WHAT THIS TASK INVOLVES: Check each line of the entries below for the word "training", and copy out the ones that have it.

EXERCISE DATA:
<<<<

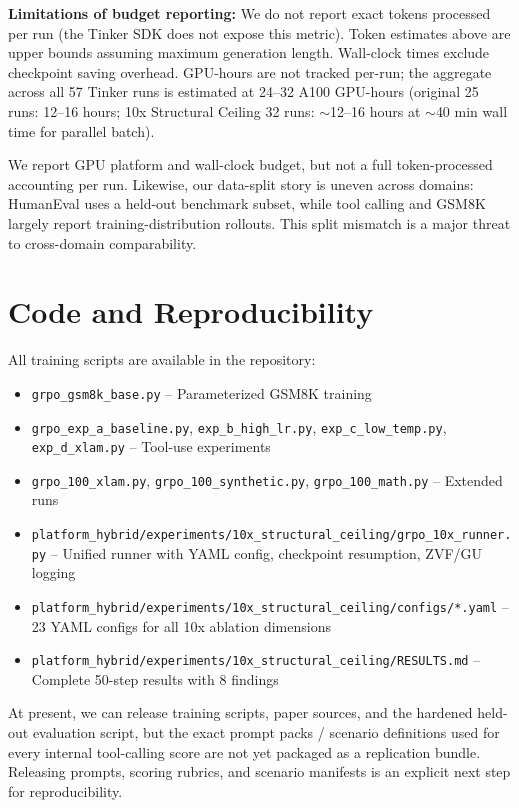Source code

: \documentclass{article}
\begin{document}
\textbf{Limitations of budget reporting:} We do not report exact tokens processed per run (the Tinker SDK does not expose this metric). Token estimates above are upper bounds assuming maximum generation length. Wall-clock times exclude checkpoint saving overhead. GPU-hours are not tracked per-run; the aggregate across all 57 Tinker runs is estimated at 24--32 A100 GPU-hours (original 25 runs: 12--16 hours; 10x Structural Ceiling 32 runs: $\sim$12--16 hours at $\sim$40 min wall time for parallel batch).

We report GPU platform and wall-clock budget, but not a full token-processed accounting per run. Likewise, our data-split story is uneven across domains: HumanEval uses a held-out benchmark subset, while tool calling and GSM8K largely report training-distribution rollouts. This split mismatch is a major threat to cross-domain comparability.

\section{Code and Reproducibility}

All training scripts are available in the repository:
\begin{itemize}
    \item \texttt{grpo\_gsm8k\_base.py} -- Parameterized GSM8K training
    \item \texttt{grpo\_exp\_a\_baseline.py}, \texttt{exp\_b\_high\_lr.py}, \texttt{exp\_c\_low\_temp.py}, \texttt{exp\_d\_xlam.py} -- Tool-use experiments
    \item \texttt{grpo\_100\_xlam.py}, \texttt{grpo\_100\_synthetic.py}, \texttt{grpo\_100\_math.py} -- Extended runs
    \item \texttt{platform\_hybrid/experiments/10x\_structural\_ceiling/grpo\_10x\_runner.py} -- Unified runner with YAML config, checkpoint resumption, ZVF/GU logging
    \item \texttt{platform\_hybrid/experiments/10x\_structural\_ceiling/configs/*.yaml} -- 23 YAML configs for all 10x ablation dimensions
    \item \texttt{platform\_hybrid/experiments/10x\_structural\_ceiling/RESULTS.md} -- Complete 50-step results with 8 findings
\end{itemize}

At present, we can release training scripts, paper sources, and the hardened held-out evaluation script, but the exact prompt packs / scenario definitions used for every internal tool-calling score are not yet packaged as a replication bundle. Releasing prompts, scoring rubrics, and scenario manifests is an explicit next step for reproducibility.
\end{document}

>>>>
<<<<

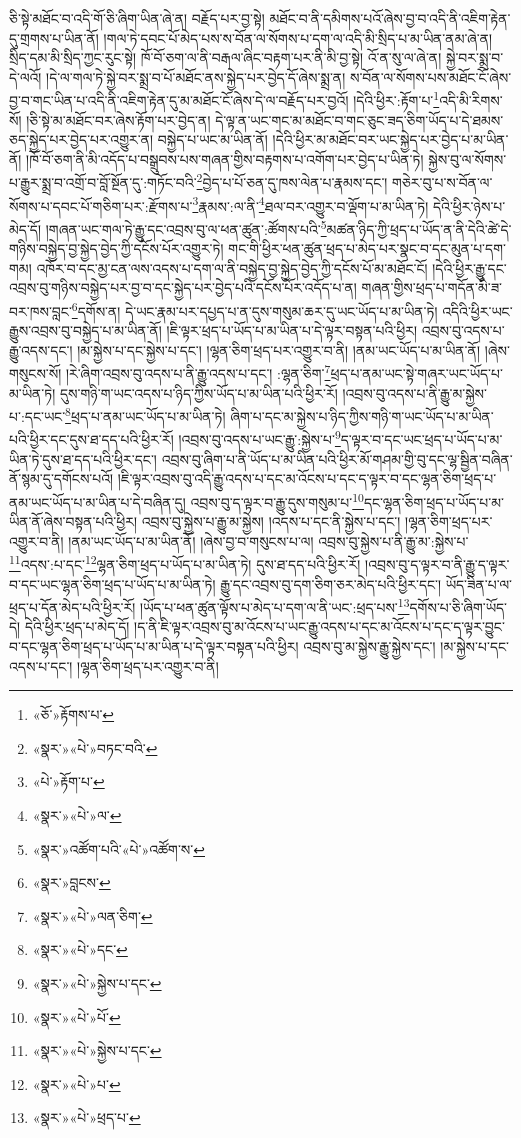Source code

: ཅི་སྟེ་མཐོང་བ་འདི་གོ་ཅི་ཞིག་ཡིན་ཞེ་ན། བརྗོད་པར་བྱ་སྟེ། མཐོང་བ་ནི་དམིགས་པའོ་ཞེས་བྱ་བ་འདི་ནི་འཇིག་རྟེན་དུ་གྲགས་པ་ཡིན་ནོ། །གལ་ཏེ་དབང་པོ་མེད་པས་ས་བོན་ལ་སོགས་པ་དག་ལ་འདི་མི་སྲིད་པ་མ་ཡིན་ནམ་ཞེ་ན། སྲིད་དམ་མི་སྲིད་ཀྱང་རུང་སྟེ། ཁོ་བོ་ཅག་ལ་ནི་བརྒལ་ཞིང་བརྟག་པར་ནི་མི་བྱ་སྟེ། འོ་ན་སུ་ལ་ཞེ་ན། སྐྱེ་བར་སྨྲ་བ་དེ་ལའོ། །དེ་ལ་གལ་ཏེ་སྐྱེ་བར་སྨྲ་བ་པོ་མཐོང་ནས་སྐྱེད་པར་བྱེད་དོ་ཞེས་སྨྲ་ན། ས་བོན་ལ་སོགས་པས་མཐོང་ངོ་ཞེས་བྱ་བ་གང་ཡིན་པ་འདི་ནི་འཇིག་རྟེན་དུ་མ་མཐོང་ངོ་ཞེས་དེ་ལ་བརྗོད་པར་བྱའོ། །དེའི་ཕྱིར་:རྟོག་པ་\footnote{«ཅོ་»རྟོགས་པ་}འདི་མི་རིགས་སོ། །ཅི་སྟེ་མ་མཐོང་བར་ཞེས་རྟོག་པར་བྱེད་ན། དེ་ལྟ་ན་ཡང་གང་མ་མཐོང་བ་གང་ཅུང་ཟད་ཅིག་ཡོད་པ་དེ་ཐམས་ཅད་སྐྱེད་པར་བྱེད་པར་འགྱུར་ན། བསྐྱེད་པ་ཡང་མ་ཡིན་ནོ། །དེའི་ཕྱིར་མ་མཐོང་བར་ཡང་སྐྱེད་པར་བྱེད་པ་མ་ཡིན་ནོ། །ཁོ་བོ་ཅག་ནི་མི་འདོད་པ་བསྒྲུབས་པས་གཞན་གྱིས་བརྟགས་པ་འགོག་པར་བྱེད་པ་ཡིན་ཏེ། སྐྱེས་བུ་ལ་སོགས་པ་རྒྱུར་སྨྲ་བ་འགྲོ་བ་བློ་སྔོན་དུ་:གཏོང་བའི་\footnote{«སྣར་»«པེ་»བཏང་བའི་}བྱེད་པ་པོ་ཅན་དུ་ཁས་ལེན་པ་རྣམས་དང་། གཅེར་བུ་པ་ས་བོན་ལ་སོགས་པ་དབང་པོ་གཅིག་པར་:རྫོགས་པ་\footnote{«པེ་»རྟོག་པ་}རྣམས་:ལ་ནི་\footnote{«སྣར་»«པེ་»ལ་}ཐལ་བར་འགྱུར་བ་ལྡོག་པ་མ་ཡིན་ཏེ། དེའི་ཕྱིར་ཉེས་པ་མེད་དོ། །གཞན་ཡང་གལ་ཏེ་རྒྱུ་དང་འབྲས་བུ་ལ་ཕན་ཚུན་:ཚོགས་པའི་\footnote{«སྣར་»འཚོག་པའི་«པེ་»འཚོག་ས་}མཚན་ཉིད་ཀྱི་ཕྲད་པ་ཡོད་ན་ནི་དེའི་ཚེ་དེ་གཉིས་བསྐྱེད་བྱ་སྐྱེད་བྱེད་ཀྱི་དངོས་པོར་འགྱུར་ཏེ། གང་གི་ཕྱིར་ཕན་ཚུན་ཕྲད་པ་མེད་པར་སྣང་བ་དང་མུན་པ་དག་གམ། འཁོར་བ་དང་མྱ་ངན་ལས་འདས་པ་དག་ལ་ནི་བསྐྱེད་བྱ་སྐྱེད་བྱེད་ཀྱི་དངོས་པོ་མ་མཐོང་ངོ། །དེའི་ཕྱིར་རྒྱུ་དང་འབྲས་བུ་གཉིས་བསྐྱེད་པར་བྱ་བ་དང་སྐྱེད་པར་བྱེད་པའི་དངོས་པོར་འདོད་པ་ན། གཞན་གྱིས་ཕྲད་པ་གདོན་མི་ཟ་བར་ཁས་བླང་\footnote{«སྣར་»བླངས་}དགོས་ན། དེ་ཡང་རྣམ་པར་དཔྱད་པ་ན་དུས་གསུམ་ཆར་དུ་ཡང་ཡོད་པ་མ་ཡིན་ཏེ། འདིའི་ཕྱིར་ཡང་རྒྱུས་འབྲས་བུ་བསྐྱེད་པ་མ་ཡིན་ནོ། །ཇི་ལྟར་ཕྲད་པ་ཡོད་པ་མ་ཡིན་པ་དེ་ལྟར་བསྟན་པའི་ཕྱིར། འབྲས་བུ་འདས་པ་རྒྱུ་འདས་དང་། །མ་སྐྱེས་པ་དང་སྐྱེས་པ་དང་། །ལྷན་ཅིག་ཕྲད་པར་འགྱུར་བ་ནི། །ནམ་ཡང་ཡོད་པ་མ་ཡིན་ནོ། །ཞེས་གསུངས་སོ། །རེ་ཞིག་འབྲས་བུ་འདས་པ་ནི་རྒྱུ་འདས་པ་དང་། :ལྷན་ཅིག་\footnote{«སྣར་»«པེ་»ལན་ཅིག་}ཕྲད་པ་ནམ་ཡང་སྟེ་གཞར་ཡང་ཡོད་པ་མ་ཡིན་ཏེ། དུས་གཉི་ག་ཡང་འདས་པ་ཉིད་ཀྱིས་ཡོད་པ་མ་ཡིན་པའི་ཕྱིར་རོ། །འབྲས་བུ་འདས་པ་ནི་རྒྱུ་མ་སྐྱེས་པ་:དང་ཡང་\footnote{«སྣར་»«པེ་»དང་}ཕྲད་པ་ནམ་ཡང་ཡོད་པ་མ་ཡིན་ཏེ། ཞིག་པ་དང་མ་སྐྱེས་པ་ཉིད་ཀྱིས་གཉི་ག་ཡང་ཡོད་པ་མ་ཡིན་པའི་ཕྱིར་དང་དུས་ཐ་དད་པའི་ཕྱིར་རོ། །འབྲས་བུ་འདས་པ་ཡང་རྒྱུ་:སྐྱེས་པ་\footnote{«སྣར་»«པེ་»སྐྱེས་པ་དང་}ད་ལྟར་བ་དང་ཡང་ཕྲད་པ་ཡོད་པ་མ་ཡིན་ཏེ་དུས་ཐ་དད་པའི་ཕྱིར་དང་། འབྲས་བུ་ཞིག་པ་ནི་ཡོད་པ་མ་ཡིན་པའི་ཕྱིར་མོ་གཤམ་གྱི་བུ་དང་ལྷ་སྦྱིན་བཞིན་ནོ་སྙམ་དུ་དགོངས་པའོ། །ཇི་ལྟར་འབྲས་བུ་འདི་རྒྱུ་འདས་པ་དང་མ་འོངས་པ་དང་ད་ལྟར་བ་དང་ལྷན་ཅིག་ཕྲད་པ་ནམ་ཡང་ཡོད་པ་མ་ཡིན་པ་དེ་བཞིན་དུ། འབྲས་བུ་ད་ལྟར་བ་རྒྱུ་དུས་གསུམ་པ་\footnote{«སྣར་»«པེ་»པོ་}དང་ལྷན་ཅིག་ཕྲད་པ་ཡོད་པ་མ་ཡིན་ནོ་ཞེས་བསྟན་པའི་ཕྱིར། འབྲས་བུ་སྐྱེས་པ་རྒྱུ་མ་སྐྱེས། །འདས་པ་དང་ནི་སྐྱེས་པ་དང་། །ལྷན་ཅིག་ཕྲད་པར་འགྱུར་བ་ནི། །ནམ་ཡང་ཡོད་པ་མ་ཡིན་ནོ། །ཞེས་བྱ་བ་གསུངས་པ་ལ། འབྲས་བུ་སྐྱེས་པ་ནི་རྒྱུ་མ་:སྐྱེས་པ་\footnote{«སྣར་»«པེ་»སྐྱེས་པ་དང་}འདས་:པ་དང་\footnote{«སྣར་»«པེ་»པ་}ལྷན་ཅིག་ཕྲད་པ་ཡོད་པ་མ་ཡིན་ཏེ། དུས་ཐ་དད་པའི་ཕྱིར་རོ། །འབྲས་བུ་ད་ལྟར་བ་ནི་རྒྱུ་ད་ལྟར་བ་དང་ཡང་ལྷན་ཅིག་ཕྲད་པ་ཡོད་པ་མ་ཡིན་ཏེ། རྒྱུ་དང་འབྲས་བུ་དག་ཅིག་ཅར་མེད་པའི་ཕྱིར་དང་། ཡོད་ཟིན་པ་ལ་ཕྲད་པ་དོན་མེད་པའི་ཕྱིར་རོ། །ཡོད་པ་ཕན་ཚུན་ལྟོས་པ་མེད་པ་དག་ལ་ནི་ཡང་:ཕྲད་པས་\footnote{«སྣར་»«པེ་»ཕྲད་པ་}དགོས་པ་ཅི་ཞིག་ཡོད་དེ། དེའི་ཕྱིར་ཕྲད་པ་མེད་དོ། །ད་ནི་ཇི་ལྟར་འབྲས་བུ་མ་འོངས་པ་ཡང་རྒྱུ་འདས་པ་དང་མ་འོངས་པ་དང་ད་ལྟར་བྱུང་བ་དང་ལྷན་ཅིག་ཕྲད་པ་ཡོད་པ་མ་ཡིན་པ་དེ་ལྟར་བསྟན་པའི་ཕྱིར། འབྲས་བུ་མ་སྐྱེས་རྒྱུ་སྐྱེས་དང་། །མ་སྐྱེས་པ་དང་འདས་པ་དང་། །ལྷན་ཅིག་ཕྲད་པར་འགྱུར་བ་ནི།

>>>>

FINAL ANSWER:
We report GPU platform and wall-clock budget, but not a full token-processed accounting per run. Likewise, our data-split story is uneven across domains: HumanEval uses a held-out benchmark subset, while tool calling and GSM8K largely report training-distribution rollouts. This split mismatch is a major threat to cross-domain comparability.
All training scripts are available in the repository:
    \item \texttt{grpo\_gsm8k\_base.py} -- Parameterized GSM8K training
At present, we can release training scripts, paper sources, and the hardened held-out evaluation script, but the exact prompt packs / scenario definitions used for every internal tool-calling score are not yet packaged as a replication bundle. Releasing prompts, scoring rubrics, and scenario manifests is an explicit next step for reproducibility.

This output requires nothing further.